Work to be completed: Your answer must consist of every line from the data below that includes the word "Flow".

Stored data entries:
>>>>

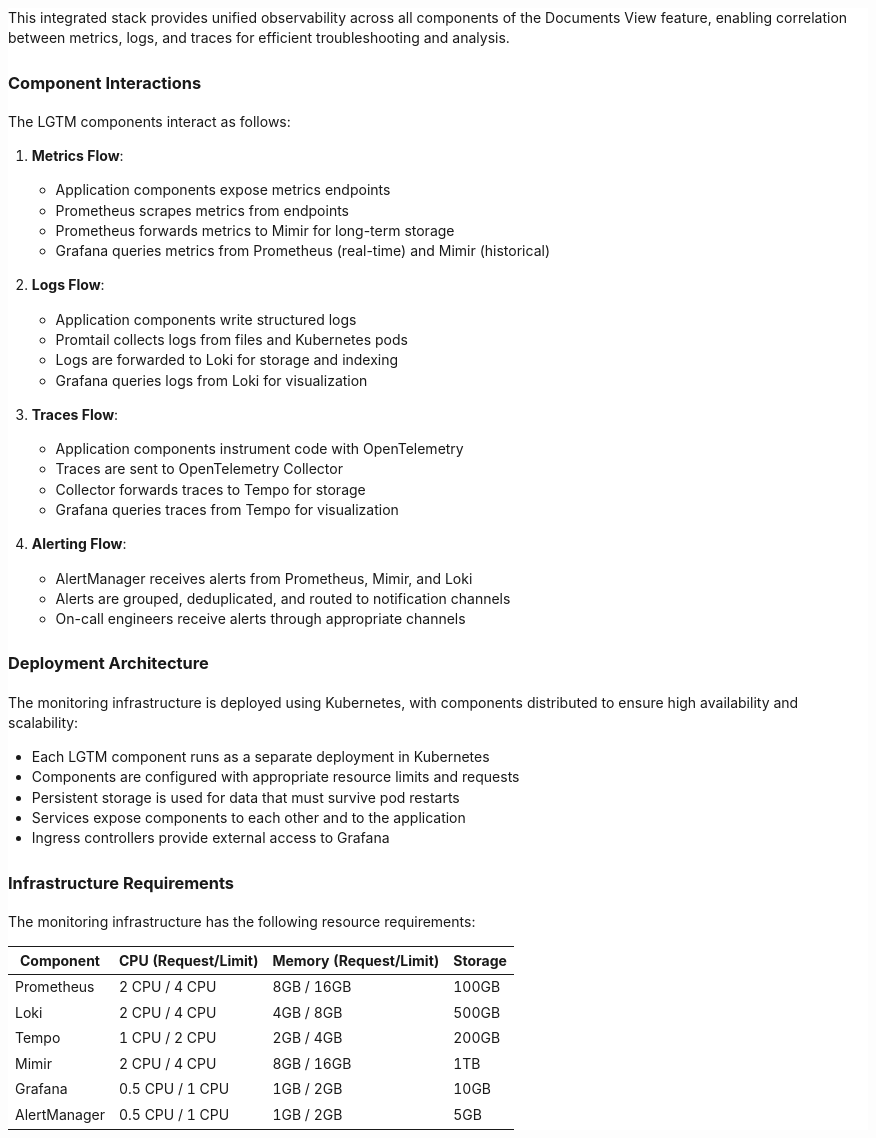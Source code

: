 This integrated stack provides unified observability across all components of the Documents View feature, enabling correlation between metrics, logs, and traces for efficient troubleshooting and analysis.

### Component Interactions
The LGTM components interact as follows:

1. **Metrics Flow**:
   - Application components expose metrics endpoints
   - Prometheus scrapes metrics from endpoints
   - Prometheus forwards metrics to Mimir for long-term storage
   - Grafana queries metrics from Prometheus (real-time) and Mimir (historical)

2. **Logs Flow**:
   - Application components write structured logs
   - Promtail collects logs from files and Kubernetes pods
   - Logs are forwarded to Loki for storage and indexing
   - Grafana queries logs from Loki for visualization

3. **Traces Flow**:
   - Application components instrument code with OpenTelemetry
   - Traces are sent to OpenTelemetry Collector
   - Collector forwards traces to Tempo for storage
   - Grafana queries traces from Tempo for visualization

4. **Alerting Flow**:
   - AlertManager receives alerts from Prometheus, Mimir, and Loki
   - Alerts are grouped, deduplicated, and routed to notification channels
   - On-call engineers receive alerts through appropriate channels

### Deployment Architecture
The monitoring infrastructure is deployed using Kubernetes, with components distributed to ensure high availability and scalability:

- Each LGTM component runs as a separate deployment in Kubernetes
- Components are configured with appropriate resource limits and requests
- Persistent storage is used for data that must survive pod restarts
- Services expose components to each other and to the application
- Ingress controllers provide external access to Grafana

### Infrastructure Requirements
The monitoring infrastructure has the following resource requirements:

| Component | CPU (Request/Limit) | Memory (Request/Limit) | Storage |
|-----------|---------------------|------------------------|---------|
| Prometheus | 2 CPU / 4 CPU | 8GB / 16GB | 100GB |
| Loki | 2 CPU / 4 CPU | 4GB / 8GB | 500GB |
| Tempo | 1 CPU / 2 CPU | 2GB / 4GB | 200GB |
| Mimir | 2 CPU / 4 CPU | 8GB / 16GB | 1TB |
| Grafana | 0.5 CPU / 1 CPU | 1GB / 2GB | 10GB |
| AlertManager | 0.5 CPU / 1 CPU | 1GB / 2GB | 5GB |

<<<<

Solved problem:
1. **Metrics Flow**:
2. **Logs Flow**:
3. **Traces Flow**:
4. **Alerting Flow**:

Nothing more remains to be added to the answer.